I was listening to Warren Buffet in an interview on CNBC. When asked why he did not invest in technology, he had a very interesting answer — he could not tell who would dominate technology in 10 years. It wasn’t clear if there was any such thing as a long-term competitive advantage.
I thought of a word for this – “permavantage” (permanent advantage, like permalink). Look at the past quarter-century in technlogy (that may be too short a time-frame in Buffet’s world, though). The baton for technology leadership keeps shifting. IBM, Compaq, Microsoft, Cisco, Oracle, Nokia, AOL,Yahoo — everyone has seen leadership come and leadership go. Today, each of these companies faces challenge going ahead. Leave alone visibility for the next decade, many of the companies don’t have visibility for the next quarter!

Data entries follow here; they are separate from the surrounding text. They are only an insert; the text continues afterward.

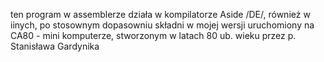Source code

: ten program w assemblerze działa w kompilatorze Aside /DE/, również w iinych, po stosownym dopasowniu składni
w mojej wersji uruchomiony na CA80 - mini komputerze, stworzonym w latach 80 ub. wieku przez p. Stanisława Gardynika
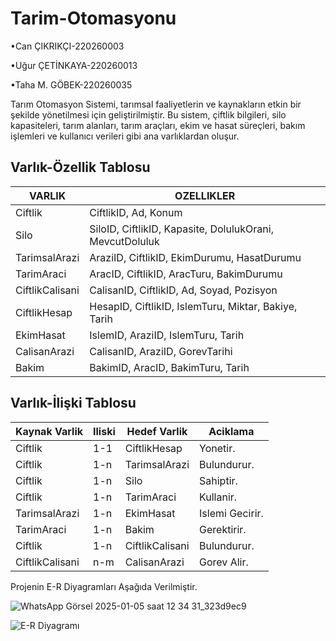 # Tarim-Otomasyonu
•Can ÇIKRIKÇI-220260003

•Uğur ÇETİNKAYA-220260013

•Taha M. GÖBEK-220260035

Tarım Otomasyon Sistemi, tarımsal faaliyetlerin ve kaynakların etkin bir şekilde yönetilmesi için geliştirilmiştir. Bu sistem, çiftlik bilgileri, silo kapasiteleri, tarım alanları, tarım araçları, ekim ve hasat süreçleri, bakım işlemleri ve kullanıcı verileri gibi ana varlıklardan oluşur.

## Varlık-Özellik Tablosu

| VARLIK            | OZELLIKLER                                        |
|--------------------|--------------------------------------------------|
| Ciftlik           | CiftlikID, Ad, Konum                             |
| Silo              | SiloID, CiftlikID, Kapasite, DolulukOrani, MevcutDoluluk |
| TarimsalArazi     | AraziID, CiftlikID, EkimDurumu, HasatDurumu      |
| TarimAraci        | AracID, CiftlikID, AracTuru, BakimDurumu         |
| CiftlikCalisani   | CalisanID, CiftlikID, Ad, Soyad, Pozisyon        |
| CiftlikHesap      | HesapID, CiftlikID, IslemTuru, Miktar, Bakiye, Tarih |
| EkimHasat         | IslemID, AraziID, IslemTuru, Tarih               |
| CalisanArazi      | CalisanID, AraziID, GorevTarihi                  |
| Bakim             | BakimID, AracID, BakimTuru, Tarih                |


## Varlık-İlişki Tablosu

| Kaynak Varlik      | Iliski   | Hedef Varlik      | Aciklama             |
|---------------------|----------|-------------------|----------------------|
| Ciftlik            | 1-1      | CiftlikHesap      | Yonetir.            |
| Ciftlik            | 1-n      | TarimsalArazi     | Bulundurur.         |
| Ciftlik            | 1-n      | Silo              | Sahiptir.         |
| Ciftlik            | 1-n      | TarimAraci        | Kullanir.            |
| TarimsalArazi      | 1-n      | EkimHasat         | Islemi Gecirir.     |
| TarimAraci         | 1-n      | Bakim             | Gerektirir.         |
| Ciftlik            | 1-n      | CiftlikCalisani   | Bulundurur.         |
| CiftlikCalisani    | n-m      | CalisanArazi      | Gorev Alir.         |


Projenin E-R Diyagramları Aşağıda Verilmiştir.

![WhatsApp Görsel 2025-01-05 saat 12 34 31_323d9ec9](https://github.com/user-attachments/assets/c24bcb3e-a5cc-4349-97b0-eb5548e238bf)


![E-R Diyagramı](https://github.com/user-attachments/assets/c9b662f0-b66c-45fe-a826-02237e5f1564)





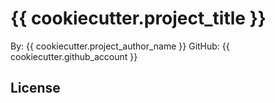 # {{ cookiecutter.project_title }}

By: {{ cookiecutter.project_author_name }}
GitHub: {{ cookiecutter.github_account }}


## License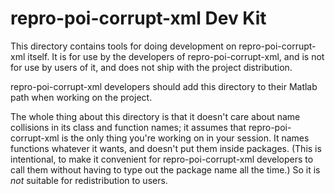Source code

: # repro-poi-corrupt-xml Dev Kit

This directory contains tools for doing development on repro-poi-corrupt-xml itself. It is for use by the developers of repro-poi-corrupt-xml, and is not for use by users of it, and does not ship with the project distribution.

repro-poi-corrupt-xml developers should add this directory to their Matlab path when working on the project.

The whole thing about this directory is that it doesn't care about name collisions in its class and function names; it assumes that repro-poi-corrupt-xml is the only thing you're working on in your session. It names functions whatever it wants, and doesn't put them inside packages. (This is intentional, to make it convenient for repro-poi-corrupt-xml developers to call them without having to type out the package name all the time.) So it is _not_ suitable for redistribution to users.
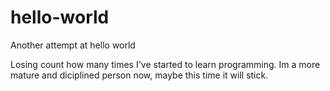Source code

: # hello-world
Another attempt at hello world

Losing count how many times I've started to learn programming.  Im a more mature and diciplined person now, maybe this time it will stick.
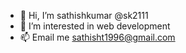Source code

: - 👋 Hi, I’m sathishkumar @sk2111
- 👀 I’m interested in web development
- 📫 Email me sathisht1996@gmail.com

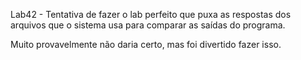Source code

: Lab42 - Tentativa de fazer o lab perfeito que puxa as respostas dos arquivos que o sistema usa para comparar as saídas do programa.

Muito provavelmente não daria certo, mas foi divertido fazer isso.
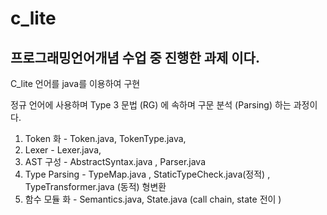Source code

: # c_lite

## 프로그래밍언어개념 수업 중 진행한 과제 이다. 

C_lite 언어를 java를 이용하여 구현

정규 언어에 사용하며 Type 3 문법 (RG) 에 속하며 구문 분석 (Parsing) 하는 과정이다. 

1. Token 화 - Token.java, TokenType.java,
2. Lexer - Lexer.java,  
3. AST 구성 - AbstractSyntax.java , Parser.java  
4. Type Parsing -  TypeMap.java , StaticTypeCheck.java(정적) , TypeTransformer.java (동적) 형변환 
6. 함수 모듈 화 - Semantics.java, State.java (call chain, state 전이 )
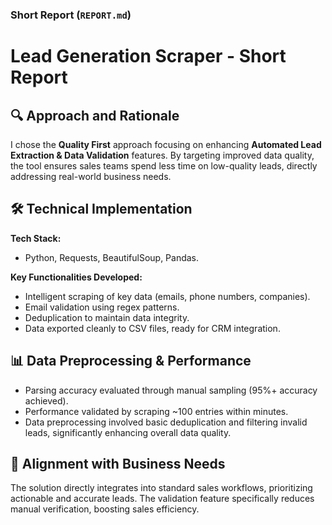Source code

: ###  Short Report (`REPORT.md`)

# Lead Generation Scraper - Short Report

## 🔍 **Approach and Rationale**

I chose the **Quality First** approach focusing on enhancing **Automated Lead Extraction & Data Validation** features. By targeting improved data quality, the tool ensures sales teams spend less time on low-quality leads, directly addressing real-world business needs.

## 🛠️ **Technical Implementation**

**Tech Stack:**
- Python, Requests, BeautifulSoup, Pandas.

**Key Functionalities Developed:**
- Intelligent scraping of key data (emails, phone numbers, companies).
- Email validation using regex patterns.
- Deduplication to maintain data integrity.
- Data exported cleanly to CSV files, ready for CRM integration.

## 📊 **Data Preprocessing & Performance**

- Parsing accuracy evaluated through manual sampling (95%+ accuracy achieved).
- Performance validated by scraping ~100 entries within minutes.
- Data preprocessing involved basic deduplication and filtering invalid leads, significantly enhancing overall data quality.

## 🎯 **Alignment with Business Needs**

The solution directly integrates into standard sales workflows, prioritizing actionable and accurate leads. The validation feature specifically reduces manual verification, boosting sales efficiency.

So, is there such a thing as a permavantage? I think there is, and that comes from owning a platform. Microsoft has succeded in doing that with Windows and Office, though I think it will be hard pressed to maintain that with the next set of PC buyers for whom cost considerations will be of paramount importance. Intel owns the CPU platform, but as the ground shifts to a graphics-intensive world, it too is being threatened by Nvidia. Nokia now has to worry about companies like Samsung because it never really built a platform in cellphones. Brand yes, but not a platform. In fact, all the technology leaders have great brand, but to build a sustainable advantage, what is going to be needed is platform leadership.
That’s what we will need to accomplish in Emergic. We have to think of Emergic as a platform for the technology needs of the world’s emerging markets. Building one or two products may be easy, but building a platform is going to be our greatest challenge. To succeed means getting a hundred things right, and not a single one wrong. Only one company in the past quarter century has managed to come close — Microsoft.
The basic vision of Emergic can be summarised in 3 sentences:
– a computer on every desktop and in every home – for no more than USD 100
– all the software needed for USD 5 per person month
– combine the bottom of the (enterprise) pyramid into emergent networks (where the whole is smarter than the sum of the parts)
Emergic will definitely need to build a brand on the marketing front, and a platform on the technology front. There is an opportunity in the world today — as companies look inward and focus on how to survive the downturn, we need to think disruptively and innovatively to build out Emergic as the Next Technology Platform, covering Computing, Software, Communications and Business Processes.